*** Begin section ***
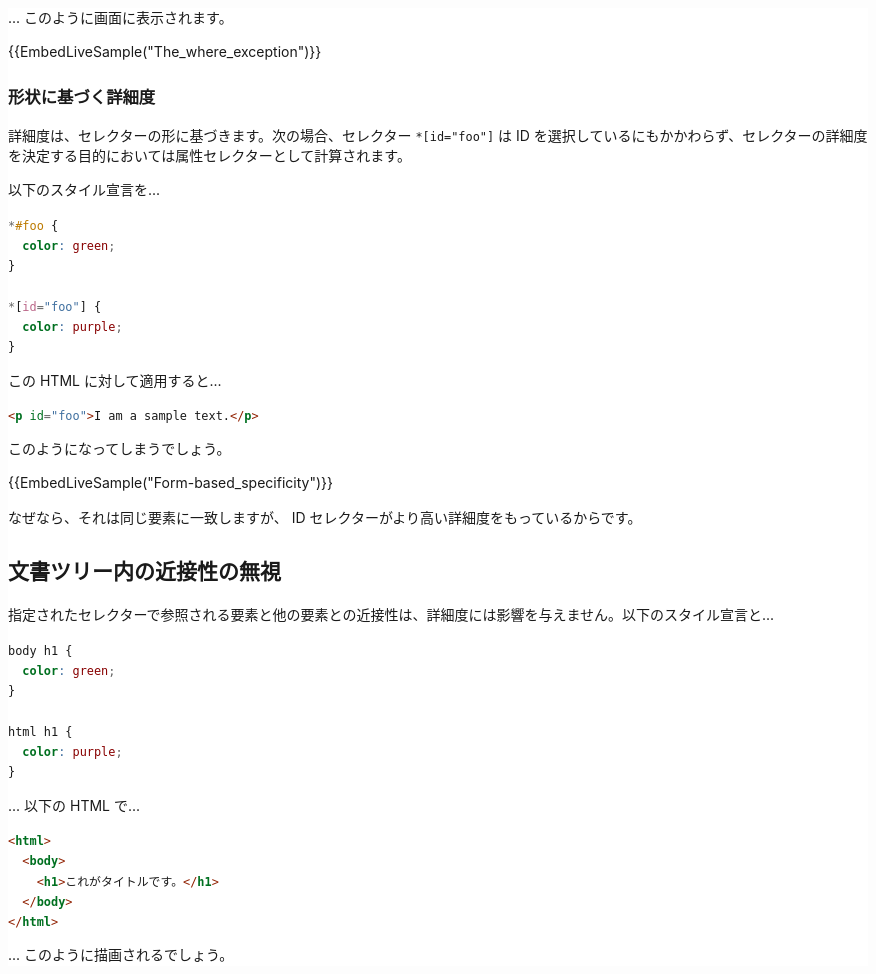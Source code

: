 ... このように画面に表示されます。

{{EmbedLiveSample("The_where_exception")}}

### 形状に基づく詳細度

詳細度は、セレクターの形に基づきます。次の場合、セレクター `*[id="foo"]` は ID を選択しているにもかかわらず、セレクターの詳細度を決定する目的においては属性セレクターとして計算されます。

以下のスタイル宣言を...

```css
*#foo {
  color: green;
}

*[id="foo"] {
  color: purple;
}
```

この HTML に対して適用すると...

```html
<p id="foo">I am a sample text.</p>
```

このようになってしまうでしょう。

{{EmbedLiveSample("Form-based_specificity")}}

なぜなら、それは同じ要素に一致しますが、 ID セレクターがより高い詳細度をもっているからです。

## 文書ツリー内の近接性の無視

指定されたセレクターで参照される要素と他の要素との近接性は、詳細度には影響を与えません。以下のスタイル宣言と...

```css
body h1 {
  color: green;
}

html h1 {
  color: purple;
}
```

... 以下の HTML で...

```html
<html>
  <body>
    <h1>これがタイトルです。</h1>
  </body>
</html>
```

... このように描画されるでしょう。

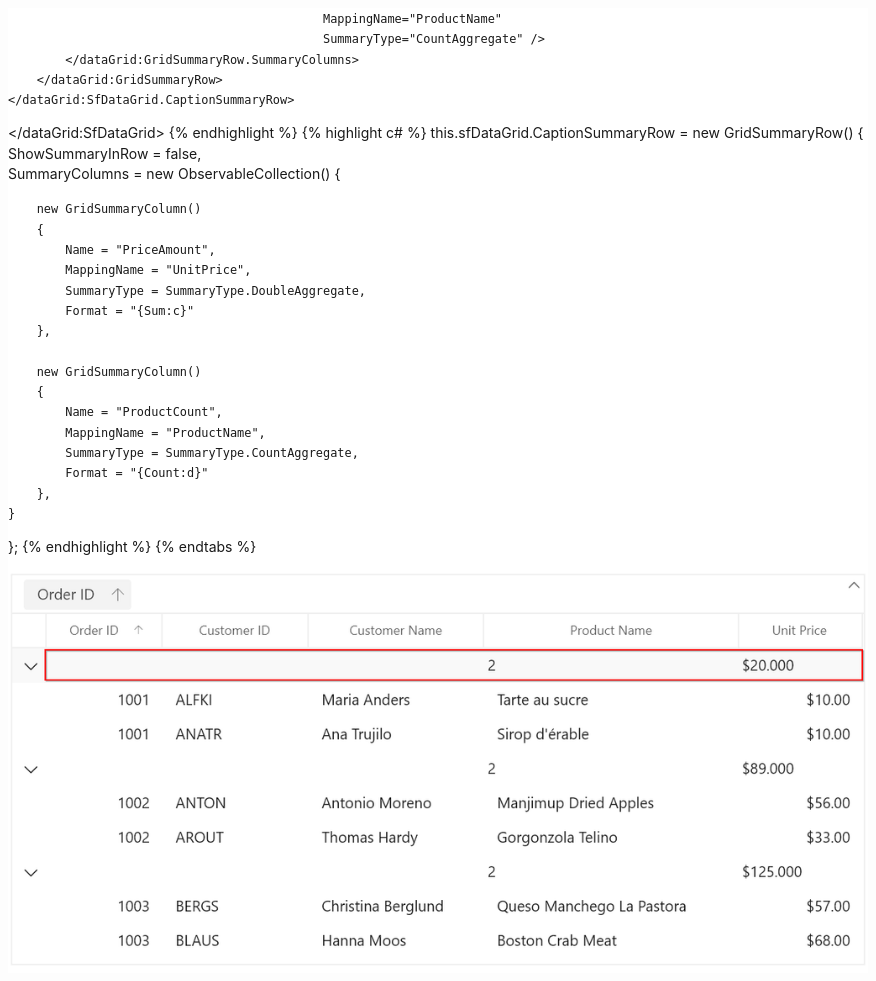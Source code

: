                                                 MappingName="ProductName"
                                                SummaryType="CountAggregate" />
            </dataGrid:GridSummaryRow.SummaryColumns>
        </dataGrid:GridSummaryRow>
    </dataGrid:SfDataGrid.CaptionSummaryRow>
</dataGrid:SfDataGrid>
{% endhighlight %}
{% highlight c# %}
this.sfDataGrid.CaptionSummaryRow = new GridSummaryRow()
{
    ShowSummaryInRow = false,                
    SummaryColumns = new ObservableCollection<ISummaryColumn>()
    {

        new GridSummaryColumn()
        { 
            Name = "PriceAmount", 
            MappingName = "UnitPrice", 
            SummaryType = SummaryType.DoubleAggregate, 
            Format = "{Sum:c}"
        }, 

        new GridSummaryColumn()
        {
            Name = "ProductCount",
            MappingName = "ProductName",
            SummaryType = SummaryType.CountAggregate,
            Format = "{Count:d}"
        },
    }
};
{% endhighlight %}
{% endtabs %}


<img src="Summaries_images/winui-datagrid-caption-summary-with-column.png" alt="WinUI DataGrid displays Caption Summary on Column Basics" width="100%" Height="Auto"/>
*** End section ***
*** Begin section ***
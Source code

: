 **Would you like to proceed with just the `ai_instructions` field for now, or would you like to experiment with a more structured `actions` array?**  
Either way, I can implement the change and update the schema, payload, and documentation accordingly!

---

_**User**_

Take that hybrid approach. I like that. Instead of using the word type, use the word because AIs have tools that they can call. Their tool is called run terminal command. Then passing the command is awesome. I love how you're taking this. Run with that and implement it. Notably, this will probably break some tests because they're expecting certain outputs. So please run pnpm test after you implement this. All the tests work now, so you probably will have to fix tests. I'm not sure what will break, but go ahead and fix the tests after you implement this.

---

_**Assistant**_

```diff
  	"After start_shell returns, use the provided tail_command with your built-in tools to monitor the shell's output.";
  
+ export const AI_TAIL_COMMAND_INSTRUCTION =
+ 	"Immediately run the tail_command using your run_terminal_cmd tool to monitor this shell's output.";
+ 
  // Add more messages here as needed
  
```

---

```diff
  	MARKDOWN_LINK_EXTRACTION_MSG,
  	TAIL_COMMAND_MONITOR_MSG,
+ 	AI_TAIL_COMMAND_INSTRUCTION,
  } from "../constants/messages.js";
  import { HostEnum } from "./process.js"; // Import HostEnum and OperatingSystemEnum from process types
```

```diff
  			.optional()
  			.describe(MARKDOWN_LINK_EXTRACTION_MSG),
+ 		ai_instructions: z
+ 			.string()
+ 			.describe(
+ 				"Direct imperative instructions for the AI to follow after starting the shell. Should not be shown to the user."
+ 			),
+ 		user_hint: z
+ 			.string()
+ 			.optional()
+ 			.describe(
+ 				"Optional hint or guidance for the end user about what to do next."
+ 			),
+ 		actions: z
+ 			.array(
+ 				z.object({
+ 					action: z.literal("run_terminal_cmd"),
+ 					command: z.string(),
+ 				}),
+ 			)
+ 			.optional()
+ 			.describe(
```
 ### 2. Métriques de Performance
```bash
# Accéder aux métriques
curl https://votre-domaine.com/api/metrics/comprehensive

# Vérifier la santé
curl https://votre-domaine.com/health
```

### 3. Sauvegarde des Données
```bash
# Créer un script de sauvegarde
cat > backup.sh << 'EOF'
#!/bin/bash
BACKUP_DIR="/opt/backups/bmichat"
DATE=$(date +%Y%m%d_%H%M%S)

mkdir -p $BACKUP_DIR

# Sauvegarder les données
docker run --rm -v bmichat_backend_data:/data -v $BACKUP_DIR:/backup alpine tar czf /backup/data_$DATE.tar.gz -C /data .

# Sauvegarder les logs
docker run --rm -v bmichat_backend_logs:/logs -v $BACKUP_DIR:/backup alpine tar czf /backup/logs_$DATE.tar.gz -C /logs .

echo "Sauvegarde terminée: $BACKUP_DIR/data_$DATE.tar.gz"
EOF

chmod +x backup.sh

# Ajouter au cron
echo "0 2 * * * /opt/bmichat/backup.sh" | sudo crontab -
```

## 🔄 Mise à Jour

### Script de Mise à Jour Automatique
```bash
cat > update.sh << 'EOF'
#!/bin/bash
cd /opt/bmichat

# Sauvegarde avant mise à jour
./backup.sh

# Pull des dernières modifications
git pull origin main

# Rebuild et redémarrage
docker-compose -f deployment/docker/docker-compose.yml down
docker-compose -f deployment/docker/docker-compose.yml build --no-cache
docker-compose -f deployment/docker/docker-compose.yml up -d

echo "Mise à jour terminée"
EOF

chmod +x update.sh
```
*** End section ***
▸ **Task objective**:
Using the entries above, return each line in which the word "implement" occurs.

▸ **Response**:
Either way, I can implement the change and update the schema, payload, and documentation accordingly!
Take that hybrid approach. I like that. Instead of using the word type, use the word because AIs have tools that they can call. Their tool is called run terminal command. Then passing the command is awesome. I love how you're taking this. Run with that and implement it. Notably, this will probably break some tests because they're expecting certain outputs. So please run pnpm test after you implement this. All the tests work now, so you probably will have to fix tests. I'm not sure what will break, but go ahead and fix the tests after you implement this.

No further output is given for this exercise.